TASK ITEM | Every line in the listing below that holds the word "flag" should be returned.

┌──

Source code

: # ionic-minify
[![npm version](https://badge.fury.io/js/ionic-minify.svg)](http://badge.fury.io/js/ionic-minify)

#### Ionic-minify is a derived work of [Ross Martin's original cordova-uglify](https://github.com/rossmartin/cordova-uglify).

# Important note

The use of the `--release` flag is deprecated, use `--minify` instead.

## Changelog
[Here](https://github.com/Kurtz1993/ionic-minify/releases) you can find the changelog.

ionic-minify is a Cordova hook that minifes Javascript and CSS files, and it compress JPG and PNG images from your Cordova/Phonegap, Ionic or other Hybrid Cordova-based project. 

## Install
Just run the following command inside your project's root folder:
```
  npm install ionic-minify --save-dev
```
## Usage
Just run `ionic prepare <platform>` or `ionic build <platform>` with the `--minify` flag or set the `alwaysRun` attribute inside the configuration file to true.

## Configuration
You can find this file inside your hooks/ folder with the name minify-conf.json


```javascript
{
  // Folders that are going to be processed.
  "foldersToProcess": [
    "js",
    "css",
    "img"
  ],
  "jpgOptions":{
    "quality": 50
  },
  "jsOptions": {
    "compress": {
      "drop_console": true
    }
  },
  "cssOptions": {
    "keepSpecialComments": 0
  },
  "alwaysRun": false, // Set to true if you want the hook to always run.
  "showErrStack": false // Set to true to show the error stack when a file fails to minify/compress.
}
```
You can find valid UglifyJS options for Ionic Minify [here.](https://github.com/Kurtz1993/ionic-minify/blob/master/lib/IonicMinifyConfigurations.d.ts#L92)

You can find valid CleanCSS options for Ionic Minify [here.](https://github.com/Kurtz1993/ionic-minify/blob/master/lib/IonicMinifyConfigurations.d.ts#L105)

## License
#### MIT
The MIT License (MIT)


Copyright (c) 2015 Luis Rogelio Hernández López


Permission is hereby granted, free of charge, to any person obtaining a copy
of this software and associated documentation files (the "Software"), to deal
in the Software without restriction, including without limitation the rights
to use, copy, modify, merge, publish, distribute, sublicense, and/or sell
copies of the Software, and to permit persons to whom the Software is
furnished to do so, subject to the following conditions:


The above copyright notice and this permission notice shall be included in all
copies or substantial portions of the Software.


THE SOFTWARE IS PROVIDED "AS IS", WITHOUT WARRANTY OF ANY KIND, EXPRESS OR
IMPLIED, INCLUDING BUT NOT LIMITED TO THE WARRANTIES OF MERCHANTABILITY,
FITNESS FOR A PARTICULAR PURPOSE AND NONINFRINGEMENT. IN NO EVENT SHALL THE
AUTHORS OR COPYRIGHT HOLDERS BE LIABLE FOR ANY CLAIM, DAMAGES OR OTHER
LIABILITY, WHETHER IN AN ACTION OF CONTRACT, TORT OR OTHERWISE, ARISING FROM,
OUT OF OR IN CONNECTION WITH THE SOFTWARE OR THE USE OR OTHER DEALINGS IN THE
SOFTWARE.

└──

WRITTEN SOLUTION |
The use of the `--release` flag is deprecated, use `--minify` instead.
Just run `ionic prepare <platform>` or `ionic build <platform>` with the `--minify` flag or set the `alwaysRun` attribute inside the configuration file to true.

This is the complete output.